Figure 5.. Ca²⁺-dependent activation of AM14 Xid/y B cells is muted.

B220-purified B cells from the indicated strains were stimulated with of F(ab′)₂ anti-IgM (A), anti-RP105 (B), or anti-CD38 (C) for 30 h. Entry into cell cycle was measured by ³H-thymidine incorporation. Mean ± sem of four to 10 independent experiments is shown. One-way ANOVA was used to test for statistical significance (*P≤0.05; **P≤0.01; ***P≤0.005).

Figure 6.. AM14 Xid/y B cells respond to TLR activation.

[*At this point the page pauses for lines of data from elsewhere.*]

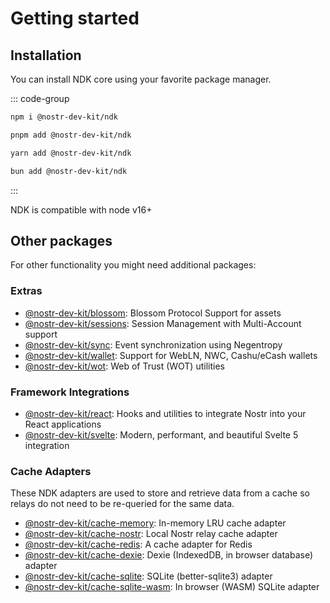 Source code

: # Getting started

## Installation

You can install NDK core using your favorite package manager.

::: code-group

```sh [npm]
npm i @nostr-dev-kit/ndk
```

```sh [pnpm]
pnpm add @nostr-dev-kit/ndk
```

```sh [yarn]
yarn add @nostr-dev-kit/ndk
```

```sh [bun]
bun add @nostr-dev-kit/ndk
```
:::

NDK is compatible with node v16+


## Other packages

For other functionality you might need additional packages:

### Extras
* [@nostr-dev-kit/blossom](/blossom/README.html): Blossom Protocol Support for assets
* [@nostr-dev-kit/sessions](/sessions/README.html): Session Management with Multi-Account support
* [@nostr-dev-kit/sync](/sync): Event synchronization using Negentropy
* [@nostr-dev-kit/wallet](/wallet/README.html): Support for WebLN, NWC, Cashu/eCash wallets
* [@nostr-dev-kit/wot](/wot/README.html): Web of Trust (WOT) utilities

### Framework Integrations
* [@nostr-dev-kit/react](/react/README): Hooks and utilities to integrate Nostr into your React applications
* [@nostr-dev-kit/svelte](/svelte/README): Modern, performant, and beautiful Svelte 5 integration

### Cache Adapters

These NDK adapters are used to store and retrieve data from a cache so relays do not need to be
re-queried for the same data.

* [@nostr-dev-kit/cache-memory](/cache/memory/README.html): In-memory LRU cache adapter
* [@nostr-dev-kit/cache-nostr](/cache/nostr/README.html): Local Nostr relay cache adapter
* [@nostr-dev-kit/cache-redis](/cache/redis/README.html): A cache adapter for Redis
* [@nostr-dev-kit/cache-dexie](/cache/dexie/README.html): Dexie (IndexedDB, in browser database) adapter
* [@nostr-dev-kit/cache-sqlite](/cache/sqlite/README.html): SQLite (better-sqlite3) adapter
* [@nostr-dev-kit/cache-sqlite-wasm](/cache/sqlite-wasm/README.html): In browser (WASM) SQLite adapter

Splenic B220⁺ B cells from (CBA/N×BALB/c) Xid/+ (●), Xid/y (○), AM14 Xid/+ (■), and AM14 Xid/y (□) were cultured with the indicated concentrations of LPS (A), CL097 (B) or CpG (C) for 30 h. Proliferation was ascertained by ³H-thymidine uptake. Mean ± sem of three independent experiments. Statistical significance was ascertained by two-way ANOVA (*P≤0.05).

Figure 7.. AM14 Xid/y B cells respond to nucleic acid containing ICs.

(A) B220-purified B cells from AM14 Xid/+ and AM14 Xid/y were stimulated with CpG or the mAb PL2-3 (n=14), PA4 (n=7), and BWR4 (n=7) for 24 h, and proliferation was assessed by ³H-thymidine incorporation. Mean ± sem is shown, and statistical significance was determined by Student's t-test (*P≤0.05; ***P≤0.005). (B) AM14 Xid/+ (■; n=3) and AM14 Xid/y (□; n=4) B cells were cultured in media alone (left), BLyS (middle), or BWR4 (right). Cell death was determined at the indicated time-points by flow cytometry using TO-PRO-3. (C) CFSE-labeled B220⁺ AM14 Xid/+ (upper) and AM14 Xid/y (lower) B cells were cultured for 72 h as described in B and then stained with TO-PRO-3 and analyzed by flow cytometry. Representative plots of five independent experiments are shown. (D) The cell-surface expression of CD69 and CD86 by AM14 Xid/+ (gray line) and AM14 Xid/y (black line) B cells stimulated for 3 days with BWR4 was determined by flow cytometry. Isotype control is shown by the solid curve. Representative plots of two independent experiments are shown.